--- Exercise ---
Copy out each line of the entries where the word "Denver" is present.

-- Task material follows --

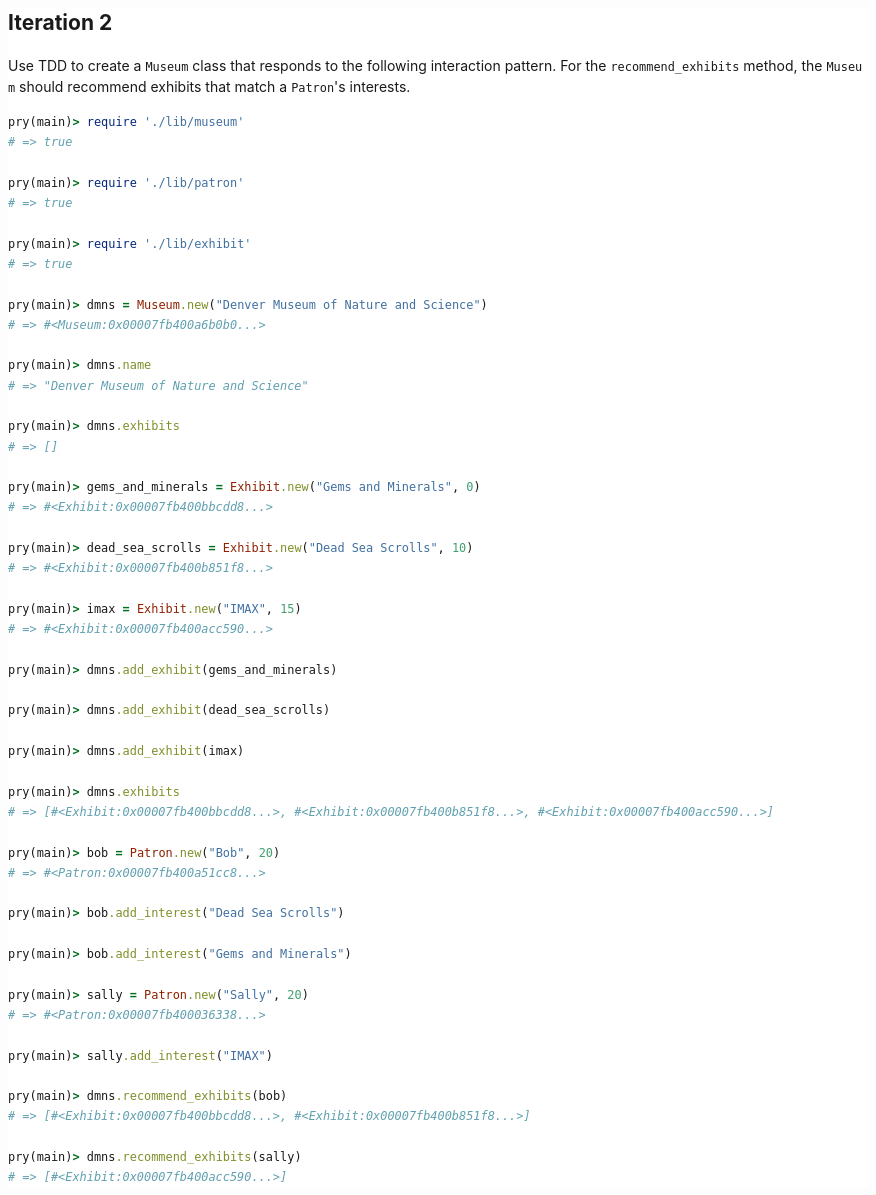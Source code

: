 ## Iteration 2

Use TDD to create a `Museum` class that responds to the following interaction pattern. For the `recommend_exhibits` method, the `Museum` should recommend exhibits that match a `Patron`'s interests.

```ruby
pry(main)> require './lib/museum'
# => true

pry(main)> require './lib/patron'
# => true

pry(main)> require './lib/exhibit'
# => true

pry(main)> dmns = Museum.new("Denver Museum of Nature and Science")    
# => #<Museum:0x00007fb400a6b0b0...>

pry(main)> dmns.name
# => "Denver Museum of Nature and Science"

pry(main)> dmns.exhibits
# => []

pry(main)> gems_and_minerals = Exhibit.new("Gems and Minerals", 0)
# => #<Exhibit:0x00007fb400bbcdd8...>

pry(main)> dead_sea_scrolls = Exhibit.new("Dead Sea Scrolls", 10)    
# => #<Exhibit:0x00007fb400b851f8...>

pry(main)> imax = Exhibit.new("IMAX", 15)    
# => #<Exhibit:0x00007fb400acc590...>

pry(main)> dmns.add_exhibit(gems_and_minerals)    

pry(main)> dmns.add_exhibit(dead_sea_scrolls)    

pry(main)> dmns.add_exhibit(imax)

pry(main)> dmns.exhibits
# => [#<Exhibit:0x00007fb400bbcdd8...>, #<Exhibit:0x00007fb400b851f8...>, #<Exhibit:0x00007fb400acc590...>]

pry(main)> bob = Patron.new("Bob", 20)    
# => #<Patron:0x00007fb400a51cc8...>

pry(main)> bob.add_interest("Dead Sea Scrolls")    

pry(main)> bob.add_interest("Gems and Minerals")    

pry(main)> sally = Patron.new("Sally", 20)
# => #<Patron:0x00007fb400036338...>

pry(main)> sally.add_interest("IMAX")    

pry(main)> dmns.recommend_exhibits(bob)
# => [#<Exhibit:0x00007fb400bbcdd8...>, #<Exhibit:0x00007fb400b851f8...>]

pry(main)> dmns.recommend_exhibits(sally)
# => [#<Exhibit:0x00007fb400acc590...>]
```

-- Task material concluded --

--- Result of this exercise ---
pry(main)> dmns = Museum.new("Denver Museum of Nature and Science")    
# => "Denver Museum of Nature and Science"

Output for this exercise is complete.